The Business Council for Sustainable Development has released a report on A Sustainable Energy Future for New Zealand by 2050 [PDF], which explores our options for the future. It covers much of the same ground as the recent report from the Parliamentary Commissioner for the Environment, but uses a two-axis analysis and so sees four scenarios rather than two. Unfortunately, one of these axes - economic growth - is redundant; no government will choose the "low economic growth" scenarios, and so we are left with the familiar dichotomy: a choice between a "green" future, where we innovate to reduce demand and find more efficient solutions, and a "brown" one, where we keep on doing exactly what we're doing, and turn to dirtier and dirtier technologies to meet the energy cost of stupidity.

The key point emerging from these reports is that, contrary to the fears of the business community, we do not have to be Luddites in order to be sustainable. Instead, sustainability is all about grasping the opportunities for cleaner technology - opportunities which are clearly in reach. It's about using more technology, not less, and it presents significant opportunities for companies who want to innovate and exploit new markets. Clearly this is anathema to a business community who, while avowing capitalism and praising risk-taking, seem to see policy change rather than entrepreneurship as the key to profitability.

Another key point is the need to plan. Energy infrastrucutre lasts a long time, and if we want business to make the right investment decisions and avoid working at cross-purposes to government policy, we need to signal a clear direction. Labour seems to have grasped this point, promising to develop a National Energy Strategy outlining its goals and how we can get there from here. Meanwhile, National is still wanting to leave everything to the market - an approach which virtually guarantees that we lurch from crisis to crisis, get the cheapest, dirtiest solutions, and have the market working at cross-purposes to our other policy goals.

The BCSD makes a number of solid policy proposals: continued encouragement for renewables development and energy conservation, recycling of carbon-tax revenue into R&D and uptake of cleaner technologies, and pushing the transition to cleaner vehicles.
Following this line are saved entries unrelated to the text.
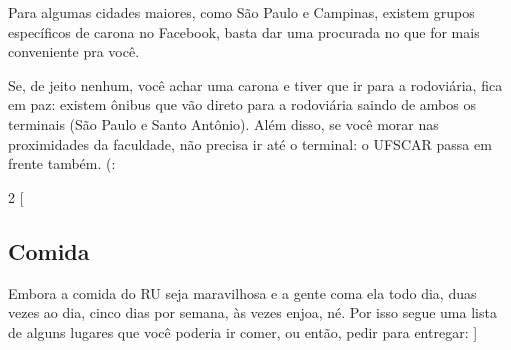 Para algumas cidades maiores, como São Paulo e Campinas, existem grupos específicos de carona no Facebook, basta dar uma procurada no que for mais conveniente pra você.

Se, de jeito nenhum, você achar uma carona e tiver que ir para a rodoviária, fica em paz: existem ônibus que vão direto para a rodoviária saindo de ambos os terminais (São Paulo e Santo Antônio). Além disso, se você morar nas proximidades da faculdade, não precisa ir até o terminal: o UFSCAR passa em frente também. (:

\begin{multicols}{2}
  [
  \subsection{Comida}
  Embora a comida do RU seja maravilhosa e a gente coma ela todo dia, duas vezes ao dia, cinco dias por semana, às vezes enjoa, né. Por isso segue uma lista de alguns lugares que você poderia ir comer, ou então, pedir para entregar:
  ]


\end{multicols}
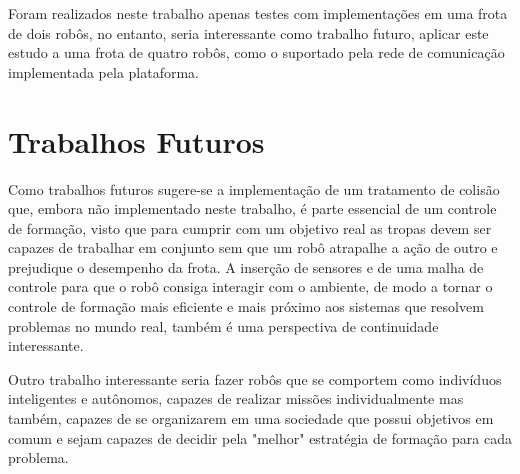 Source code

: Foram realizados neste trabalho apenas testes com implementações em uma frota de dois robôs, no entanto, seria interessante como trabalho futuro, aplicar este estudo a uma frota de quatro robôs, como o suportado pela rede de comunicação implementada pela plataforma. 

\section{Trabalhos Futuros}
 \label{sec:trabFuturos}
 Como trabalhos futuros sugere-se a implementação de um tratamento de colisão que, embora não implementado neste trabalho, é parte essencial de um controle de formação, visto que para cumprir com um objetivo real as tropas devem ser capazes de trabalhar em conjunto sem que um robô atrapalhe a ação de outro e prejudique o desempenho da frota. A inserção de sensores e de uma malha de controle para que o robô consiga interagir com o ambiente, de modo a tornar o controle de formação mais eficiente e mais próximo aos sistemas que resolvem problemas no mundo real, também é uma perspectiva de continuidade interessante.
 
 Outro trabalho interessante seria fazer robôs que se comportem como indivíduos inteligentes e autônomos, capazes de realizar missões individualmente mas também, capazes de se organizarem em uma sociedade que possui objetivos em comum e sejam capazes de decidir pela "melhor" estratégia de formação para cada problema.
 

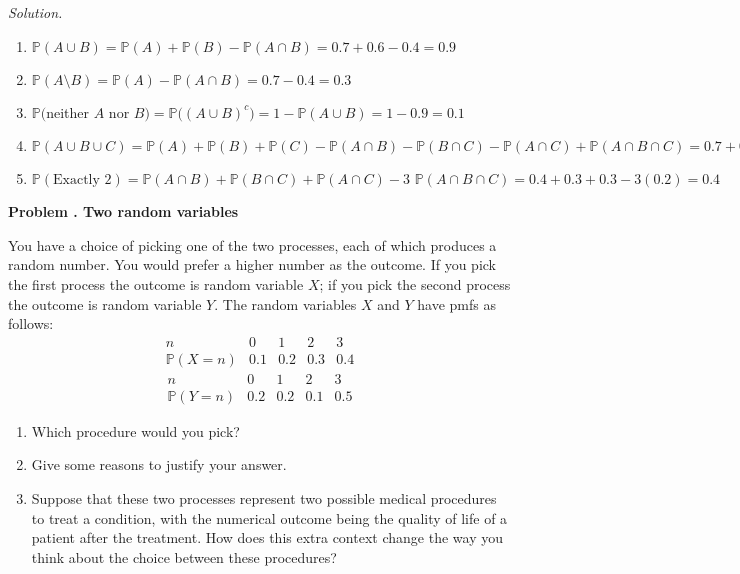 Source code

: \documentclass[11pt]{article}
\newcounter{problem}
\newenvironment{problem}[1][]{%
  \refstepcounter{problem}%
  \bigskip\noindent\textbf{Problem \theproblem. #1}\par\smallskip
}{\bigskip}
\newenvironment{solution}{%
  \noindent\textit{Solution.}\quad
}{\par\bigskip}
\begin{document}
\begin{solution}
\begin{enumerate}
      \item $\mathbb{P}(A\cup B) = \mathbb{P}(A) + \mathbb{P}(B) - \mathbb{P}(A\cap B)
            = 0.7 + 0.6 - 0.4 = 0.9$
      \item $\mathbb{P}(A\setminus B) = \mathbb{P}(A) - \mathbb{P}(A\cap B) 
            = 0.7 - 0.4 = 0.3$
      \item $\mathbb{P}($neither $A$ nor $B$$) = \mathbb{P}\bigl((A\cup B)^{c}\bigr)
            = 1 - \mathbb{P}(A\cup B) = 1 - 0.9 = 0.1$
      \item $\mathbb{P}(A\cup B\cup C) = \mathbb{P}(A) + \mathbb{P}(B) + \mathbb{P}(C)
            - \mathbb{P}(A\cap B) - \mathbb{P}(B\cap C) - \mathbb{P}(A\cap C) + 
            \mathbb{P}(A\cap B\cap C) = 0.7 + 0.6 + 0.5 - 0.4 - 0.3 - 0.3 + 0.2 = 1$
      \item $\mathbb{P}(\text{Exactly } 2) = \mathbb{P}(A\cap B) + \mathbb{P}(B\cap C) + 
            \mathbb{P}(A\cap C) - \text{3 }\mathbb{P}(A\cap B\cap C) = 
            0.4 + 0.3 + 0.3 - 3(0.2) = 0.4$
\end{enumerate}
\end{solution}

\begin{problem}[Two random variables]
You have a choice of picking one of the two processes, each of which produces a random 
number. You would prefer a higher number as the outcome. If you pick the first process 
the outcome is random variable $X$; if you pick the second process the outcome is random 
variable $Y$. The random variables $X$ and $Y$ have pmfs as follows:
\[
\begin{array}{c|cccc}
n      & 0   & 1   & 2   & 3 \\ \hline
\mathbb{P}(X=n) & 0.1 & 0.2 & 0.3 & 0.4
\end{array}
\]
\[
\begin{array}{c|cccc}
n      & 0   & 1   & 2   & 3 \\ \hline
\mathbb{P}(Y=n) & 0.2 & 0.2 & 0.1 & 0.5
\end{array}
\]
\begin{enumerate}
      \item Which procedure would you pick?
      \item Give some reasons to justify your answer.
      \item Suppose that these two processes represent two possible medical procedures 
            to treat a condition, with the numerical outcome being the quality of life 
            of a patient after the treatment. How does this extra context change the 
            way you think about the choice between these procedures?
\end{enumerate}
\end{problem}
\end{document}
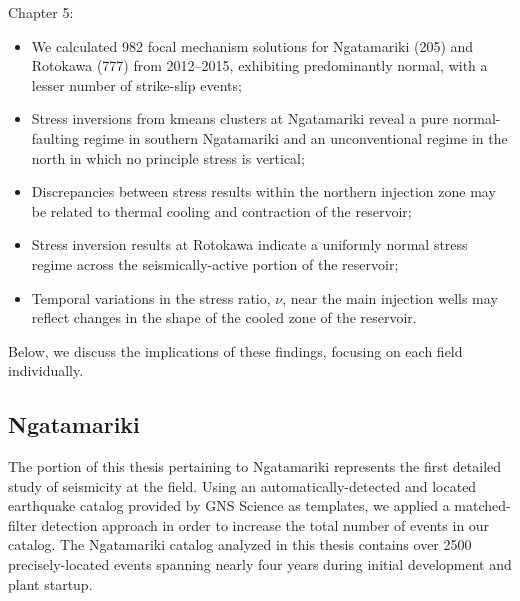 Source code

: \begin{flushleft}
Chapter 5:
\end{flushleft}
\begin{itemize}
    \item We calculated 982 focal mechanism solutions for Ngatamariki (205) and Rotokawa (777) from 2012--2015, exhibiting predominantly normal, with a lesser number of strike-slip events;
    \item Stress inversions from kmeans clusters at Ngatamariki reveal a pure normal-faulting regime in southern Ngatamariki and an unconventional regime in the north in which no principle stress is vertical;
    \item Discrepancies between stress results within the northern injection zone may be related to thermal cooling and contraction of the reservoir;
    \item Stress inversion results at Rotokawa indicate a uniformly normal stress regime across the seismically-active portion of the reservoir;
    \item Temporal variations in the stress ratio, $\nu$, near the main injection wells may reflect changes in the shape of the cooled zone of the reservoir.
\end{itemize}\par

Below, we discuss the implications of these findings, focusing on each field individually.

\subsection{Ngatamariki}
The portion of this thesis pertaining to Ngatamariki represents the first detailed study of seismicity at the field. Using an automatically-detected and located earthquake catalog provided by GNS Science as templates, we applied a matched-filter detection approach in order to increase the total number of events in our catalog. The Ngatamariki catalog analyzed in this thesis contains over 2500 precisely-located events spanning nearly four years during initial development and plant startup.

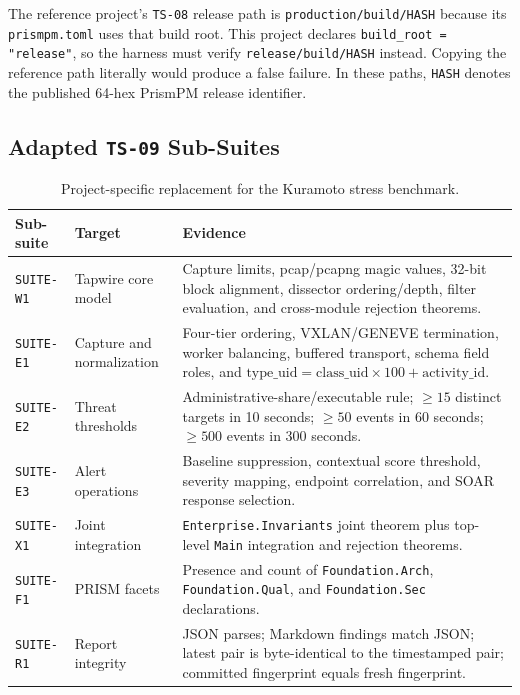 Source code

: \documentclass[11pt]{article}
\begin{document}
The reference project's \texttt{TS-08} release path is \texttt{production/build/HASH}
because its \texttt{prismpm.toml} uses that build root. This project declares
\texttt{build\_root = "release"}, so the harness must verify
\texttt{release/build/HASH} instead. Copying the reference path literally
would produce a false failure. In these paths, \texttt{HASH} denotes the published 64-hex
PrismPM release identifier.

\subsection{Adapted \texttt{TS-09} Sub-Suites}

\begin{table}[htbp]
\centering
\small
\begin{tabularx}{\textwidth}{p{2.0cm} p{4.2cm} X}
\toprule
\textbf{Sub-suite} & \textbf{Target} & \textbf{Evidence} \\
\midrule
\texttt{SUITE-W1}
  & Tapwire core model
  & Capture limits, pcap/pcapng magic values, 32-bit block alignment, dissector ordering/depth,
    filter evaluation, and cross-module rejection theorems. \\
\texttt{SUITE-E1}
  & Capture and normalization
  & Four-tier ordering, VXLAN/GENEVE termination, worker balancing, buffered transport, schema field
    roles, and $\mathrm{type\_uid} = \mathrm{class\_uid}\times 100 + \mathrm{activity\_id}$. \\
\texttt{SUITE-E2}
  & Threat thresholds
  & Administrative-share/executable rule; $\geq 15$ distinct targets in 10 seconds; $\geq 50$ events
    in 60 seconds; $\geq 500$ events in 300 seconds. \\
\texttt{SUITE-E3}
  & Alert operations
  & Baseline suppression, contextual score threshold, severity mapping, endpoint correlation, and
    SOAR response selection. \\
\texttt{SUITE-X1}
  & Joint integration
  & \texttt{Enterprise.Invariants} joint theorem plus top-level \texttt{Main} integration and
    rejection theorems. \\
\texttt{SUITE-F1}
  & PRISM facets
  & Presence and count of \texttt{Foundation.Arch}, \texttt{Foundation.Qual}, and
    \texttt{Foundation.Sec} declarations. \\
\texttt{SUITE-R1}
  & Report integrity
  & JSON parses; Markdown findings match JSON; latest pair is byte-identical to the timestamped
    pair; committed fingerprint equals fresh fingerprint. \\
\bottomrule
\end{tabularx}
\caption{Project-specific replacement for the Kuramoto stress benchmark.}
\end{table}
\end{document}
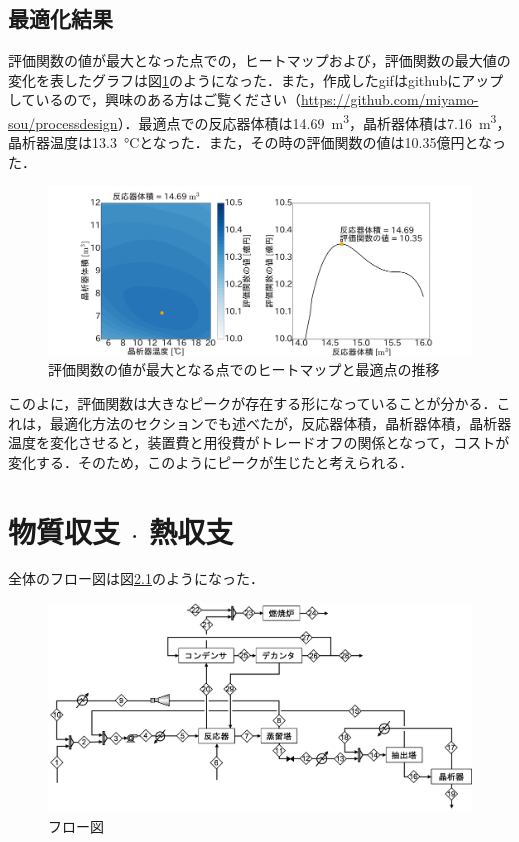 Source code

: \documentclass[a4j]{jsreport}
\begin{document}
\section{最適化結果}
評価関数の値が最大となった点での，ヒートマップおよび，評価関数の最大値の変化を表したグラフは図\ref{最適化結果}のようになった．また，作成したgifはgithubにアップしているので，興味のある方はご覧ください（\url{https://github.com/miyamo-sou/processdesign}）．最適点での反応器体積は14.69\, \si{\cubic \metre}，晶析器体積は7.16\, \si{\cubic \metre}，晶析器温度は13.3\, \si{\degreeCelsius}となった．また，その時の評価関数の値は10.35億円となった．
\begin{figure}[htbp]
  \centering
  \includegraphics[scale=0.1]{snapshot.png}
  \caption{評価関数の値が最大となる点でのヒートマップと最適点の推移}
  \label{最適化結果}
\end{figure}

このよに，評価関数は大きなピークが存在する形になっていることが分かる．これは，最適化方法のセクションでも述べたが，反応器体積，晶析器体積，晶析器温度を変化させると，装置費と用役費がトレードオフの関係となって，コストが変化する．そのため，このようにピークが生じたと考えられる．


\clearpage
\chapter{物質収支 $\cdot$ 熱収支}
全体のフロー図は図\ref{フロー図}のようになった．
\begin{figure}[htbp]
  \centering
  \includegraphics[scale=0.6]{mat_flow.png}
  \caption{フロー図}
  \label{フロー図}
\end{figure}
\end{document}
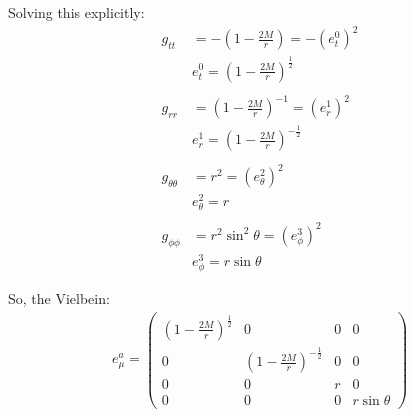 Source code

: \documentclass[12pt]{article}
\begin{document}
Solving this explicitly:
\begin{align*}
  g_{tt} &= -\left(1 - \frac{2M}{r}\right) = -(e^0_t)^2 \\
  &e^0_t = \left(1 - \frac{2M}{r}\right)^\frac{1}{2} \\ \\
  g_{rr} &= \left(1 - \frac{2M}{r}\right)^{-1} = (e^1_r)^2 \\
  &e^1_r = \left(1 - \frac{2M}{r}\right)^{-\frac{1}{2}} \\ \\
  g_{\theta\theta} &= r^2 = (e^2_\theta)^2 \\
  &e^2_\theta = r \\ \\
  g_{\phi\phi} &= r^2\sin^2{\theta} = (e^3_\phi)^2 \\
  &e^3_\phi = r\sin{\theta}
\end{align*}

So, the Vielbein:
\begin{align*}
  e^a_\mu = 
  \begin{pmatrix}
    \left(1 - \frac{2M}{r}\right)^\frac{1}{2} & 0 & 0 & 0 \\
    0 & \left(1 - \frac{2M}{r}\right)^{-\frac{1}{2}} & 0 & 0 \\
    0 & 0 & r & 0 \\
    0 & 0 & 0 & r\sin{\theta}
  \end{pmatrix}
\end{align*}
\end{document}
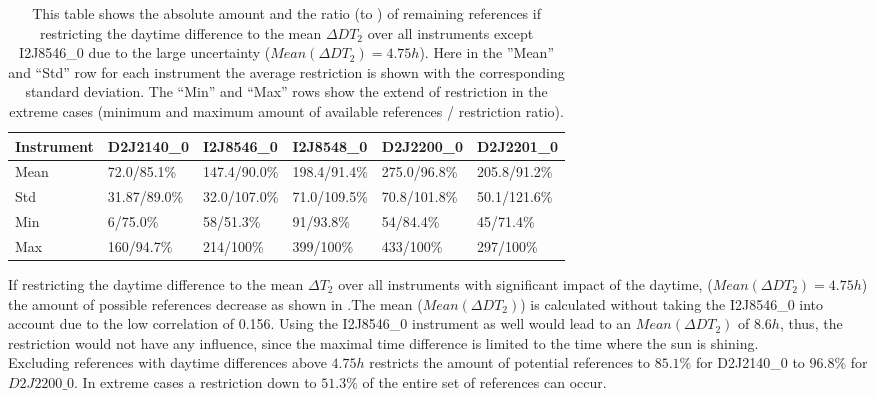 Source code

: 	\begin{table}
	\centering
		\begin{tabular}{|p{1.8cm}|p{2.15cm}|p{2.15cm}|p{2.15cm}|p{2.15cm}|p{2.15cm}|}
		Instrument	&D2J2140\_0&I2J8546\_0& I2J8548\_0&D2J2200\_0&D2J2201\_0\\
		\toprule
		Mean&
		72.0/85.1\% &		147.4/90.0\%&
		198.4/91.4\%&		275.0/96.8\%&
		205.8/91.2\%\\
		\midrule
		Std&		31.87/89.0\%&32.0/107.0\%&
		71.0/109.5\%&		70.8/101.8\%&
		50.1/121.6\% \\
		\midrule
		Min&
		6/75.0\%&		58/51.3\%
		&91/93.8\%		&54/84.4\%
		&45/71.4\%\\
		\midrule
		Max&
		160/94.7\% &
		214/100\% &
		399/100\% &
		433/100\% &
		297/100\% \\
		\bottomrule
	\end{tabular}
	\caption{This table shows the absolute amount and the ratio (to ) of remaining references if restricting the daytime difference to the mean $\Delta DT_{2}$ over all instruments except I2J8546\_0 due to the large uncertainty ($Mean(\Delta DT_{2}) = 4.75h$). Here in the ”Mean” and “Std” row for each  instrument the average restriction is shown with the corresponding standard deviation. The “Min” and “Max” rows show the extend of restriction in the extreme cases (minimum and maximum amount of available references / restriction ratio).}
	\label{tab:daytimerest}
\end{table}	
If restricting the daytime difference to the mean $\Delta T_{2}$ over all instruments with significant impact of the daytime, ($Mean(\Delta DT_{2}) = 4.75h$) the amount of possible references decrease as shown in .The mean ($Mean(\Delta DT_{2})$) is calculated without taking the I2J8546\_0 into account due to the low correlation of 0.156. Using the I2J8546\_0 instrument as well would lead to an  $Mean(\Delta DT_{2})$ of $8.6h$, thus, the restriction would not have any influence, since the maximal time difference is limited to the time where the sun is shining.\\ 
Excluding references with daytime differences above $4.75h$ restricts the amount of potential references to $85.1\%$ for D2J2140\_0 to $96.8\%$ for $ D2J2200\_0$. In extreme cases a restriction down to $51.3\%$ of the entire set of references can occur.
	
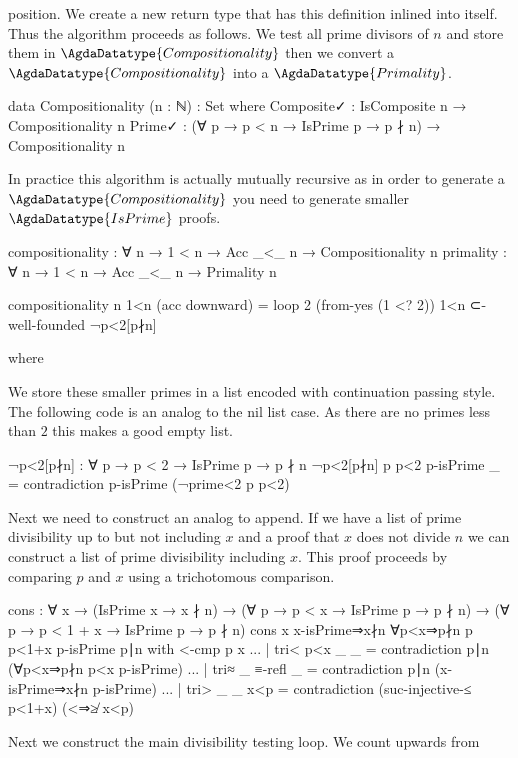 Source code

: \documentclass[./Thesis.tex]{subfiles}
\begin{document}
position. We create a new return type that has this definition inlined into
itself. Thus the algorithm proceeds as follows. We test all prime divisors of
$n$ and store them in $\AgdaDatatype{Compositionality}$ then we convert a
$\AgdaDatatype{Compositionality}$ into a $\AgdaDatatype{Primality}$.
\begin{code}
  data Compositionality (n : ℕ) : Set where
    Composite✓ : IsComposite n → Compositionality n
    Prime✓ : (∀ {p} → p < n → IsPrime p → p ∤ n) → Compositionality n
\end{code}
In practice this algorithm is actually mutually recursive as in order to generate
a $\AgdaDatatype{Compositionality}$ you need to generate smaller
$\AgdaDatatype{IsPrime}$ proofs.
\begin{code}
  compositionality : ∀ n → 1 < n → Acc _<_ n → Compositionality n
  primality : ∀ n → 1 < n → Acc _<_ n → Primality n
\end{code}
\begin{code}
  compositionality n 1<n (acc downward)
    = loop 2 (from-yes (1 <? 2)) 1<n ⊂-well-founded ¬p<2[p∤n]
\end{code}
\begin{code}[hide]
    where
\end{code}
We store these smaller primes in a list encoded with continuation passing style.
The following code is an analog to the nil list case. As there are no primes
less than $2$ this makes a good empty list.
\begin{code}
    ¬p<2[p∤n] : ∀ {p} → p < 2 → IsPrime p → p ∤ n
    ¬p<2[p∤n] {p} p<2 p-isPrime _ = contradiction p-isPrime (¬prime<2 p p<2)
\end{code}
Next we need to construct an analog to append. If we have a list of prime
divisibility up to but not including $x$ and a proof that $x$ does not
divide $n$ we can construct a list of prime divisibility including $x$. This
proof proceeds by comparing $p$ and $x$ using a trichotomous comparison.
\begin{code}
    cons
      : ∀ {x}
      → (IsPrime x → x ∤ n)
      → (∀ {p} → p < x → IsPrime p → p ∤ n)
      → (∀ {p} → p < 1 + x → IsPrime p → p ∤ n)
    cons {x} x-isPrime⇒x∤n ∀p<x⇒p∤n {p} p<1+x p-isPrime p∣n with <-cmp p x
    ... | tri< p<x _ _ = contradiction p∣n (∀p<x⇒p∤n p<x p-isPrime)
    ... | tri≈ _ ≡-refl _ = contradiction p∣n (x-isPrime⇒x∤n p-isPrime)
    ... | tri> _ _ x<p = contradiction (suc-injective-≤ p<1+x) (<⇒≱ x<p)
\end{code}
Next we construct the main divisibility testing loop. We count upwards from
\end{document}
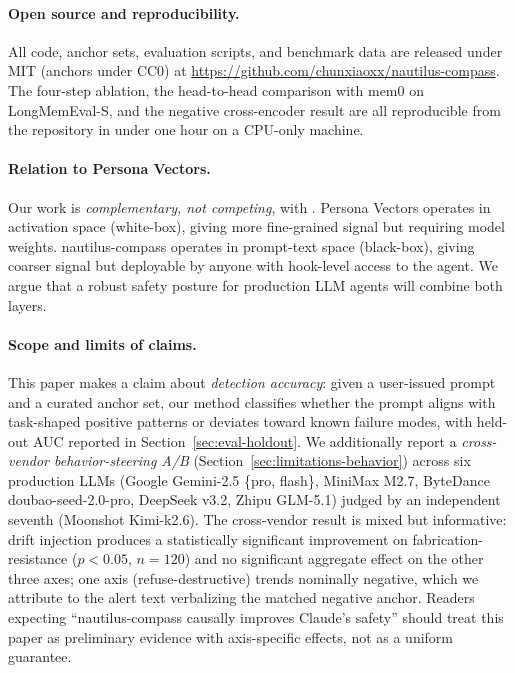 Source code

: \paragraph{Open source and reproducibility.}
All code, anchor sets, evaluation scripts, and benchmark data are
released under MIT (anchors under CC0) at
\url{https://github.com/chunxiaoxx/nautilus-compass}. The four-step
ablation, the head-to-head comparison with mem0 on LongMemEval-S,
and the negative cross-encoder result are all reproducible from
the repository in under one hour on a CPU-only machine.

\paragraph{Relation to Persona Vectors.}
Our work is \emph{complementary, not competing}, with
\citet{personavectors2025}. Persona Vectors operates in
activation space (white-box), giving more fine-grained signal but
requiring model weights. nautilus-compass operates in prompt-text space
(black-box), giving coarser signal but deployable by anyone with
hook-level access to the agent. We argue that a robust safety
posture for production LLM agents will combine both layers.

\paragraph{Scope and limits of claims.}
This paper makes a claim about \emph{detection accuracy}: given a
user-issued prompt and a curated anchor set, our method classifies
whether the prompt aligns with task-shaped positive patterns or
deviates toward known failure modes, with held-out AUC reported in
Section~\ref{sec:eval-holdout}. We additionally report a
\emph{cross-vendor behavior-steering A/B}
(Section~\ref{sec:limitations-behavior}) across six production LLMs
(Google Gemini-2.5 \{pro, flash\}, MiniMax M2.7,
ByteDance doubao-seed-2.0-pro, DeepSeek v3.2, Zhipu GLM-5.1) judged
by an independent seventh (Moonshot Kimi-k2.6). The cross-vendor
result is mixed but informative: drift injection produces a
statistically significant improvement on fabrication-resistance
($p < 0.05$, $n=120$) and no significant aggregate effect on the
other three axes; one axis (refuse-destructive) trends nominally
negative, which we attribute to the alert text verbalizing the
matched negative anchor. Readers expecting
``nautilus-compass causally improves Claude's safety'' should treat
this paper as preliminary evidence with axis-specific effects, not as
a uniform guarantee.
However, they also have the traditional business hostility to the RMA, arguing that "parochial" and "nimby" concerns "should be considered in the context of national interest" and that uptake of improved technologies "should not be delayed by the consenting process". In English, this means a return to the style of Muldoon's National Development Act so that development can be foisted upon communities which do not want it. For those with short memories, the abuses of that system are exactly why we now insist on community consultation and local decisionmaking under the RMA.